((

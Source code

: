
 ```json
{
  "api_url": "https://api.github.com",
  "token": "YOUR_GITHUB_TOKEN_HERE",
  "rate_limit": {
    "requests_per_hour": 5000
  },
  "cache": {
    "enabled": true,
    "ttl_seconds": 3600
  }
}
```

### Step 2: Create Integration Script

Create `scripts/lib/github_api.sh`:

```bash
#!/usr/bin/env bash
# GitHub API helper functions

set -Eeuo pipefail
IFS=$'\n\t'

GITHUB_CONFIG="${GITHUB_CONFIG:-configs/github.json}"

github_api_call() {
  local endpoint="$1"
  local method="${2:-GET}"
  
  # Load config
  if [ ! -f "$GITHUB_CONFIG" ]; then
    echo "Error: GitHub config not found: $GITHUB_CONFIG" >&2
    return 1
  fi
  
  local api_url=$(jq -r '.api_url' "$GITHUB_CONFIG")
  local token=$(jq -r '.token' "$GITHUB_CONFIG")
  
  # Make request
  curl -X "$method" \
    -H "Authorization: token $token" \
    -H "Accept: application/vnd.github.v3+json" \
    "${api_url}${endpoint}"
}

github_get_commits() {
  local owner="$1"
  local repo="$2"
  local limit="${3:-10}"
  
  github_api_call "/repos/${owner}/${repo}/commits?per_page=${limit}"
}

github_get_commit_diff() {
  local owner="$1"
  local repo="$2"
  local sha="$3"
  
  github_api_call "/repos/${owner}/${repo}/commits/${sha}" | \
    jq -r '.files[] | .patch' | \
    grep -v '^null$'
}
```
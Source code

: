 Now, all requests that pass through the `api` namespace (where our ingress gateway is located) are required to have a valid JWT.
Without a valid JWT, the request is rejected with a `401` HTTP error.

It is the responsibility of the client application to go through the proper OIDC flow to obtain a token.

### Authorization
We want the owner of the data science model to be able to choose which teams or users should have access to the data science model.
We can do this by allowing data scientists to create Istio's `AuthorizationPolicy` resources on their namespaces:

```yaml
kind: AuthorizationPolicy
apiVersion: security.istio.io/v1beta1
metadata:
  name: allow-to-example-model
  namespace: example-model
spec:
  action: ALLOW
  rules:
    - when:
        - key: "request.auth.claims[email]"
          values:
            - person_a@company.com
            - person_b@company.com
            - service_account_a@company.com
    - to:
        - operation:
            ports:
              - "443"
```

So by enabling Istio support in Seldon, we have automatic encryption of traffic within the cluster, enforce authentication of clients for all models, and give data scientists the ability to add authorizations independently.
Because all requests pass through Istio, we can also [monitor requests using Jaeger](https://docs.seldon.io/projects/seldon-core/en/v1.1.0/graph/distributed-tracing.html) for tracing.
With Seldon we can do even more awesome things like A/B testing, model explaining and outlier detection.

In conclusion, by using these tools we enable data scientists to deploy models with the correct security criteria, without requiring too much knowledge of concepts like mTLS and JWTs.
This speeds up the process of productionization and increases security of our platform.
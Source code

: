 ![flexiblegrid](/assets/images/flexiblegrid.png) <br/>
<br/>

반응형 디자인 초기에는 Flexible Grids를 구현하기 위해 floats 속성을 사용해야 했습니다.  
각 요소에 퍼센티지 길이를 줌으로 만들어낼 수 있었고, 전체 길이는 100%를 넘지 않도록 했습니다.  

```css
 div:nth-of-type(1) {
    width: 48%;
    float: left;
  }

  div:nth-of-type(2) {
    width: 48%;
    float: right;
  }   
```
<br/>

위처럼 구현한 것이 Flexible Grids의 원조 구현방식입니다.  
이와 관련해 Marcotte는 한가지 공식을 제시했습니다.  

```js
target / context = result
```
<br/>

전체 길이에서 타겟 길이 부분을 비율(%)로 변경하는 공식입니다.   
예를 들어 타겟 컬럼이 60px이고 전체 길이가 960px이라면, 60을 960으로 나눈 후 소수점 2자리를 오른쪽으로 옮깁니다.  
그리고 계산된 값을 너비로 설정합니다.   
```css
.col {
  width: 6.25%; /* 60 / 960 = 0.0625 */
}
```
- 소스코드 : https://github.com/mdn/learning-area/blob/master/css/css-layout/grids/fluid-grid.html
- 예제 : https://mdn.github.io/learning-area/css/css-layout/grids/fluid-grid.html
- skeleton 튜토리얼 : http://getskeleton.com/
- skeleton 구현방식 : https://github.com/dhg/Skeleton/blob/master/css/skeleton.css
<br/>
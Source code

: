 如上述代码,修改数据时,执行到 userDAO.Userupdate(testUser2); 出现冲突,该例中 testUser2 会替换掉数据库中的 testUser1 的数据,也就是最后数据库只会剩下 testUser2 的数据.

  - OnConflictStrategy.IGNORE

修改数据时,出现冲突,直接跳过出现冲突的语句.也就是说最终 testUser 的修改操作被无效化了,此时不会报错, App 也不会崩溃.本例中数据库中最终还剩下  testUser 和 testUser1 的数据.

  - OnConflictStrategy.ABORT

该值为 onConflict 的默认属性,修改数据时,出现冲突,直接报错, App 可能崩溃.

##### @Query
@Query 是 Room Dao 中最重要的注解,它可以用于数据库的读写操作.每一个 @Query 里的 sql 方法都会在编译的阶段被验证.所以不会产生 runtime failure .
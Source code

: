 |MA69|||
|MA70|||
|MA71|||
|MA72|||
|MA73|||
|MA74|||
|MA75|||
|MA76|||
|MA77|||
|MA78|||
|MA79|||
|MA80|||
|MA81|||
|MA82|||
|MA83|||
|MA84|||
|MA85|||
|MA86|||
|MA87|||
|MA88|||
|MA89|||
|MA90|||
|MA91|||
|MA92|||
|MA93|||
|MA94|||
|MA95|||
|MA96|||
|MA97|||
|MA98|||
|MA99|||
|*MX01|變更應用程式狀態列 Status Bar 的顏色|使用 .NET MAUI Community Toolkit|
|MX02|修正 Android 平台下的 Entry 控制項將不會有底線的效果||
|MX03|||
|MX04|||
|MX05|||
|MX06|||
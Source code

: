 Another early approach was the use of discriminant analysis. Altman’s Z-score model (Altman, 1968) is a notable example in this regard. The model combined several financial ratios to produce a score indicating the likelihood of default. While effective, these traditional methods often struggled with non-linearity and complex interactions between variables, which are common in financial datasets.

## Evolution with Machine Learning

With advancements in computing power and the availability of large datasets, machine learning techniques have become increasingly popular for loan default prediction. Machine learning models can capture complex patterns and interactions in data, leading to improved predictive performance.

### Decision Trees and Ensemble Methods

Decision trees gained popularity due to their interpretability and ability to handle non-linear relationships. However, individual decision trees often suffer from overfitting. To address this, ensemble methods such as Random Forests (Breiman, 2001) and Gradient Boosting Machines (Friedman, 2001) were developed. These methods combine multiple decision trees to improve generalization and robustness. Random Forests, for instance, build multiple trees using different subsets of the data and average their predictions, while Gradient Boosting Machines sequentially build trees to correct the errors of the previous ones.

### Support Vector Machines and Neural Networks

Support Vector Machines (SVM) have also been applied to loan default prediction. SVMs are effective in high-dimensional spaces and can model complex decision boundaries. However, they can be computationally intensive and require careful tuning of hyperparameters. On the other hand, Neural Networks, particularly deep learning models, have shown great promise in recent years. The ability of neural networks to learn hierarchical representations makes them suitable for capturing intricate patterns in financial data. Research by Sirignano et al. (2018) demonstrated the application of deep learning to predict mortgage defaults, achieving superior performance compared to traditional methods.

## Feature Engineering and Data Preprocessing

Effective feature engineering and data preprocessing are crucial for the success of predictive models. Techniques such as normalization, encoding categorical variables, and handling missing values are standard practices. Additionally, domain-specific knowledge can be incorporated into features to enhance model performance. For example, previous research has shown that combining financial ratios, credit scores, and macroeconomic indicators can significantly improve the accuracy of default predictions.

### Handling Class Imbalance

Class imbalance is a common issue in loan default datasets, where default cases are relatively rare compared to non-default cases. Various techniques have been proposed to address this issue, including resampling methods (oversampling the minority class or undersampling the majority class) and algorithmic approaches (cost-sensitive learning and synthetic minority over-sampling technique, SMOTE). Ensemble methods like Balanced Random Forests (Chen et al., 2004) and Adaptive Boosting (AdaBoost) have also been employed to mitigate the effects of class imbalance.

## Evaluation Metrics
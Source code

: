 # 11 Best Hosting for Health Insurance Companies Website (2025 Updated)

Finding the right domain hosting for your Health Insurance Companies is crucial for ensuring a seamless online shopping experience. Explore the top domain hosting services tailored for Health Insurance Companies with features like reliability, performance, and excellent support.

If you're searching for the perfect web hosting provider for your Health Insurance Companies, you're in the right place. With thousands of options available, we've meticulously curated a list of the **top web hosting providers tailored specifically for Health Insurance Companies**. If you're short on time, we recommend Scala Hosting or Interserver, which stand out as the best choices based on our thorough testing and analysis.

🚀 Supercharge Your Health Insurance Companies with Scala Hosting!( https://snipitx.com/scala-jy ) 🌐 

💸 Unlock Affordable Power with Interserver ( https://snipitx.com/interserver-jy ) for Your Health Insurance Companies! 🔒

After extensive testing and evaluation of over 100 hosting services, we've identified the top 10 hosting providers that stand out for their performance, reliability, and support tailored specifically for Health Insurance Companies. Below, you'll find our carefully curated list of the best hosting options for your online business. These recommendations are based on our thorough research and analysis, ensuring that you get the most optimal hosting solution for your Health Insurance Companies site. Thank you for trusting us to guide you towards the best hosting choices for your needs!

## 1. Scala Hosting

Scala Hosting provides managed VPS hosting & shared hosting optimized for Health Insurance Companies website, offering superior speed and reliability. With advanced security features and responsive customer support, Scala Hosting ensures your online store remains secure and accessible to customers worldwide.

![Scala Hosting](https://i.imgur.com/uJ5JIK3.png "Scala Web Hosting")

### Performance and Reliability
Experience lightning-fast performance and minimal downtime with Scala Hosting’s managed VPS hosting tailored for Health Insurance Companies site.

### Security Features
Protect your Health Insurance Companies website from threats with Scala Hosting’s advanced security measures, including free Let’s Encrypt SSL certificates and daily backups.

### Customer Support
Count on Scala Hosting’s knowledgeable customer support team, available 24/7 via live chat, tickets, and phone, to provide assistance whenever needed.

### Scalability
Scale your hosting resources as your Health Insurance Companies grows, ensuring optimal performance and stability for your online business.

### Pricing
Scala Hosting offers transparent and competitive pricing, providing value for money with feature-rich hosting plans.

))

- **How to complete this task**
Check each line of the entries above for the word "token". List the ones that have it.

- **The completed task**
  "token": "YOUR_GITHUB_TOKEN_HERE",
  local token=$(jq -r '.token' "$GITHUB_CONFIG")
    -H "Authorization: token $token" \
It is the responsibility of the client application to go through the proper OIDC flow to obtain a token.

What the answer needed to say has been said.